I don't think you should be declaring mixed types with one statement. Declare a pointer, then declare the `int` separately -- and the mystery is gone.

masklinn · on June 27, 2010

I believe the point is that, with that syntax, you can't declare multiple same-type pointers on the same line

scott_s · on June 26, 2010

I find that problem goes away if you only declare a single variable per line. Generally, I find people who do

  int* foo;

Started with C++ and people who do

  int *foo;

Started with C. I started with C++.

dkersten · on June 27, 2010

I have made the same observation and as someone who started with C++, I think it makes more sense that

    int* i;

is an int pointer named i.

    int *i;

just looks strange.. an int named pointer i umm?

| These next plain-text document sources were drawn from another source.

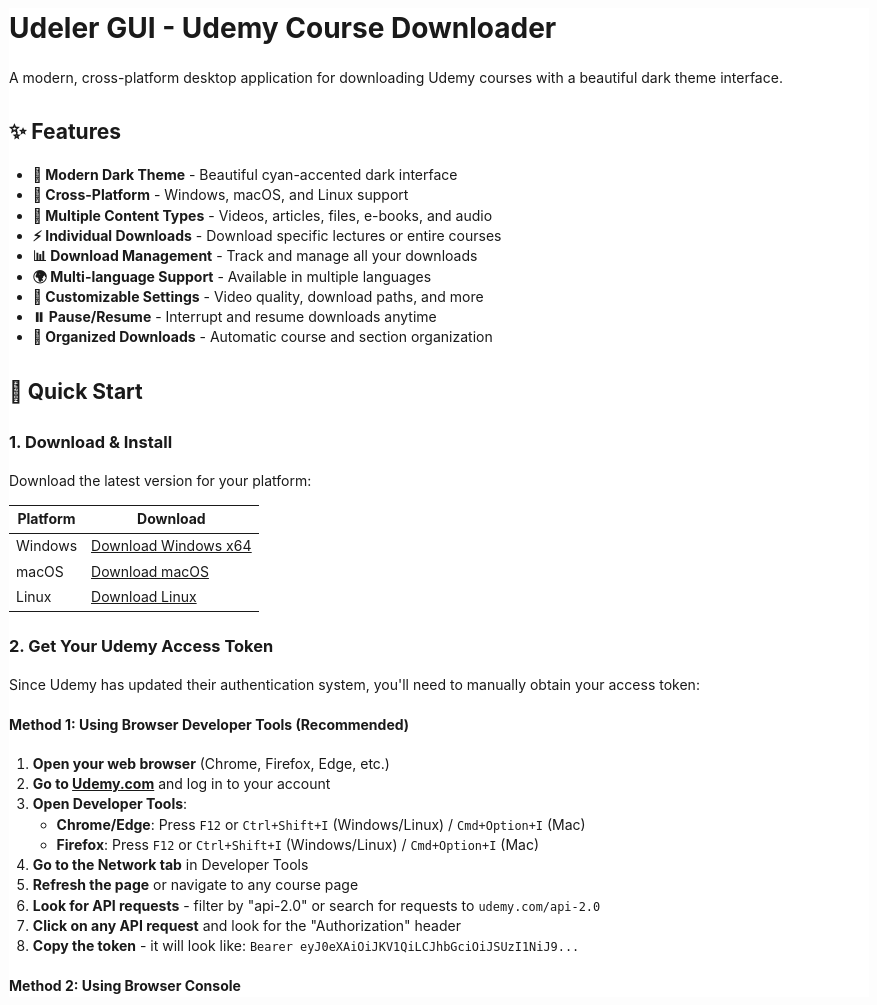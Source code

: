 # Udeler GUI - Udemy Course Downloader

A modern, cross-platform desktop application for downloading Udemy courses with a beautiful dark theme interface.

## ✨ Features

- **🎨 Modern Dark Theme** - Beautiful cyan-accented dark interface
- **📱 Cross-Platform** - Windows, macOS, and Linux support
- **🎥 Multiple Content Types** - Videos, articles, files, e-books, and audio
- **⚡ Individual Downloads** - Download specific lectures or entire courses
- **📊 Download Management** - Track and manage all your downloads
- **🌍 Multi-language Support** - Available in multiple languages
- **🔧 Customizable Settings** - Video quality, download paths, and more
- **⏸️ Pause/Resume** - Interrupt and resume downloads anytime
- **📁 Organized Downloads** - Automatic course and section organization

## 🚀 Quick Start

### 1. Download & Install

Download the latest version for your platform:

| Platform | Download |
|----------|----------|
| Windows | [Download Windows x64](https://github.com/M3rcena/Udeler_GUI/releases/latest) |
| macOS | [Download macOS](https://github.com/M3rcena/Udeler_GUI/releases/latest) |
| Linux | [Download Linux](https://github.com/M3rcena/Udeler_GUI/releases/latest) |

### 2. Get Your Udemy Access Token

Since Udemy has updated their authentication system, you'll need to manually obtain your access token:

#### Method 1: Using Browser Developer Tools (Recommended)

1. **Open your web browser** (Chrome, Firefox, Edge, etc.)
2. **Go to [Udemy.com](https://www.udemy.com)** and log in to your account
3. **Open Developer Tools**:
   - **Chrome/Edge**: Press `F12` or `Ctrl+Shift+I` (Windows/Linux) / `Cmd+Option+I` (Mac)
   - **Firefox**: Press `F12` or `Ctrl+Shift+I` (Windows/Linux) / `Cmd+Option+I` (Mac)
4. **Go to the Network tab** in Developer Tools
5. **Refresh the page** or navigate to any course page
6. **Look for API requests** - filter by "api-2.0" or search for requests to `udemy.com/api-2.0`
7. **Click on any API request** and look for the "Authorization" header
8. **Copy the token** - it will look like: `Bearer eyJ0eXAiOiJKV1QiLCJhbGciOiJSUzI1NiJ9...`

#### Method 2: Using Browser Console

Besides, declaring only one variable per line seems less cluttered to me, so I never get the

    int* a, b;

confusion.

prodigal_erik · on June 27, 2010

I never put the asterisk next to the type, because I wanted to train myself the way the grammar actually works rather than the way almost everyone wished it worked.

scott_s · on June 27, 2010

But the compiler recognizes the type of the variable as int*.

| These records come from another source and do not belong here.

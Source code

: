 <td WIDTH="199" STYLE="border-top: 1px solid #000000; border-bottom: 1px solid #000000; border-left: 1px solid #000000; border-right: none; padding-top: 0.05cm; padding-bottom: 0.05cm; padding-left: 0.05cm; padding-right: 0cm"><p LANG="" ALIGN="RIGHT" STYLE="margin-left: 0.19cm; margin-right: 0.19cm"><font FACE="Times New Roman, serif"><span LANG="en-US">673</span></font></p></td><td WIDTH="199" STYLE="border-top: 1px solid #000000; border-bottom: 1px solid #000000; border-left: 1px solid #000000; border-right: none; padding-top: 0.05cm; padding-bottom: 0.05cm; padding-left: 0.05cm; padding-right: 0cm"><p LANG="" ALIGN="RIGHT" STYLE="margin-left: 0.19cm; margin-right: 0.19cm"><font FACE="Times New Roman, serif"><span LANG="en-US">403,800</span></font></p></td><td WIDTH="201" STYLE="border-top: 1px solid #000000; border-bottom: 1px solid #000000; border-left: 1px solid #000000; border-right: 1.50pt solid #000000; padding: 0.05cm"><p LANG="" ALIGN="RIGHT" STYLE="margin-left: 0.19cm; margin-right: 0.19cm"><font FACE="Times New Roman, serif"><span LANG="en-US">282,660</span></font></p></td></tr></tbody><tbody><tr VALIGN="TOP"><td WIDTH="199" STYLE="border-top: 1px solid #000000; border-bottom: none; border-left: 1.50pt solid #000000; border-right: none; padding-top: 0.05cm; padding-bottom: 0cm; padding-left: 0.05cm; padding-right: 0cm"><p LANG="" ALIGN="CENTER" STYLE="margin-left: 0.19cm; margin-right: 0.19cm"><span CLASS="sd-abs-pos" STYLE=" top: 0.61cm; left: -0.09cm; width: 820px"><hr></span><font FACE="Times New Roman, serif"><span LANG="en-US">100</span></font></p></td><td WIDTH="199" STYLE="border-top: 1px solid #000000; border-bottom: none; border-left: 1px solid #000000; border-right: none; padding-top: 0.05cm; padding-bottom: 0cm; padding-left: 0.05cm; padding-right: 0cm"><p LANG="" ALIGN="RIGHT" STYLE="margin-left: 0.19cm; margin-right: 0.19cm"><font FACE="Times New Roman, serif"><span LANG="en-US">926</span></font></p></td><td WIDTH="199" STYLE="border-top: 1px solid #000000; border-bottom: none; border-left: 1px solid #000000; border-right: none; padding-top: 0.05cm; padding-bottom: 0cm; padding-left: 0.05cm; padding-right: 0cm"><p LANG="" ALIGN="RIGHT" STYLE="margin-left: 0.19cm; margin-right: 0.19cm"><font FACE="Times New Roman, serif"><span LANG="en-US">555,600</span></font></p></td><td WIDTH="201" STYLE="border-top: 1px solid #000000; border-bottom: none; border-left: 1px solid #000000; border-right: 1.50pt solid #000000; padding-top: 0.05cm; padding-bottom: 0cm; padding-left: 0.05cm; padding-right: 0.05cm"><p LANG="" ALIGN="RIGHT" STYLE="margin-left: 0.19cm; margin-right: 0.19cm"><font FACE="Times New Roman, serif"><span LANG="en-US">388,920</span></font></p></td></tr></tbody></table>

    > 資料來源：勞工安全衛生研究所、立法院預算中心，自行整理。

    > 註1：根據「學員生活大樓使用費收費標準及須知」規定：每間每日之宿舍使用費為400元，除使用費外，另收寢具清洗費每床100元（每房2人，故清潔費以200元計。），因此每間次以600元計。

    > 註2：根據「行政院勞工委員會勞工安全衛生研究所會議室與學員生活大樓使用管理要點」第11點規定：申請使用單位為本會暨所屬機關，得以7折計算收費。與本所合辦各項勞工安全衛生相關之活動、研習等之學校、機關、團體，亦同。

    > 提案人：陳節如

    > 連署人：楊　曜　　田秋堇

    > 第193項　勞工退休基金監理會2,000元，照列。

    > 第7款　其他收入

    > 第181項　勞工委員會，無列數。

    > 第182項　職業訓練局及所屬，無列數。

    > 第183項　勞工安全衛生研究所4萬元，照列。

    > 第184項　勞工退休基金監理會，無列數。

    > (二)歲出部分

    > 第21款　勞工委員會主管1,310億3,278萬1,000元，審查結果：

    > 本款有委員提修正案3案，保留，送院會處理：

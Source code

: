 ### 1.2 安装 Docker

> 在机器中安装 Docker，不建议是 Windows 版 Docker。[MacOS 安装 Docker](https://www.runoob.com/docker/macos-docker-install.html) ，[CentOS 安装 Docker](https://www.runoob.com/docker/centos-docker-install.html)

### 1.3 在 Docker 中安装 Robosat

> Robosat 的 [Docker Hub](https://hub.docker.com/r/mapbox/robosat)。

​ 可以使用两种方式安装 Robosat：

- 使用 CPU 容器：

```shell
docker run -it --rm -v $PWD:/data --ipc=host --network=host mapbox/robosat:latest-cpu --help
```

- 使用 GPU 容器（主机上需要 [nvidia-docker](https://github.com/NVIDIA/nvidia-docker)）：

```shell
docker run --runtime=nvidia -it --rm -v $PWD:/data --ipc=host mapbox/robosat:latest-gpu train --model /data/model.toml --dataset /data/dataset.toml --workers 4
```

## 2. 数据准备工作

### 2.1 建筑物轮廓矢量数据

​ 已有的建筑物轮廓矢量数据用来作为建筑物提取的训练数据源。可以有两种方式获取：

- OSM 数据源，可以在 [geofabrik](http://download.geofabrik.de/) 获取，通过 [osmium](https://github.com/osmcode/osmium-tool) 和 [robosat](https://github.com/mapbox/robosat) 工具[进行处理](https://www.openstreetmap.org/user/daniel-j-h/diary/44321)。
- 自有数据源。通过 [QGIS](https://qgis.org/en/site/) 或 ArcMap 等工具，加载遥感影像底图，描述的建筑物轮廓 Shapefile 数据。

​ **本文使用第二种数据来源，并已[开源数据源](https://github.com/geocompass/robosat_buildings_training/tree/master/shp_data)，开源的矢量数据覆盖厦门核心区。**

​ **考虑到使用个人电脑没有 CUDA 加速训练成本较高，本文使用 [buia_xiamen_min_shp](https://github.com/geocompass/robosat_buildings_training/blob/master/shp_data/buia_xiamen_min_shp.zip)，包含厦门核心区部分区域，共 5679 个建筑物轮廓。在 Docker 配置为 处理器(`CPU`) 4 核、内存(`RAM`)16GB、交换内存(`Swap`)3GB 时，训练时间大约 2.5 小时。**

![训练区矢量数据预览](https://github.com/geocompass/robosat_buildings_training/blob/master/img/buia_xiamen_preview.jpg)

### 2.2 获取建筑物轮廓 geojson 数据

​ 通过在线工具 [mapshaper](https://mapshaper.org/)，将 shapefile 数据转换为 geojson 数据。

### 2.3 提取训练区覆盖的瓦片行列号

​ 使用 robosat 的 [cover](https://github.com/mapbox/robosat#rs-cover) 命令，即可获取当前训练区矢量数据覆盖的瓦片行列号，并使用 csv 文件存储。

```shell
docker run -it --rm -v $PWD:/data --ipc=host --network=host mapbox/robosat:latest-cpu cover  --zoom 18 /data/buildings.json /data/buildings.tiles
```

rbonvall · on June 27, 2010

When used in an expression, I read p as "what's pointed by p". In a declaration, this applies as well:
int *i;
means "what's pointed by i is an int".

dkersten · on June 27, 2010

That makes more sense alright, but I still think it would make a lot more sense if * was bound to the type.

rue · on June 27, 2010

Declaring two different types on the same line is fraught with confusion, so it is to be avoided.

milod · on June 26, 2010

I've always found putting the * next to the type instead of the variable, like this, more intuitive. Does anyone know why the other way is used more often? Is it just historic, or is there a more practical reason?

tordek · on June 27, 2010

As said elsewhere: "Declaration follows use".

    int *foo;

means "foo is a pointer to int". But that's explained different from how it's written. More clearly, you can say that "foo" is an int. Then, doing
int *foo; foo = 50;
is obviously wrong because "foo" is not an int; however
int *foo; *foo = 50;
is correct.
Similarly for arrays:
int *foo[50];
means "foo is an array of pointers to int", or "foo[5] is an int".

From there follows that & is the antithesis of , and they negate each other:

    int *foo; //foo is a pointer to int.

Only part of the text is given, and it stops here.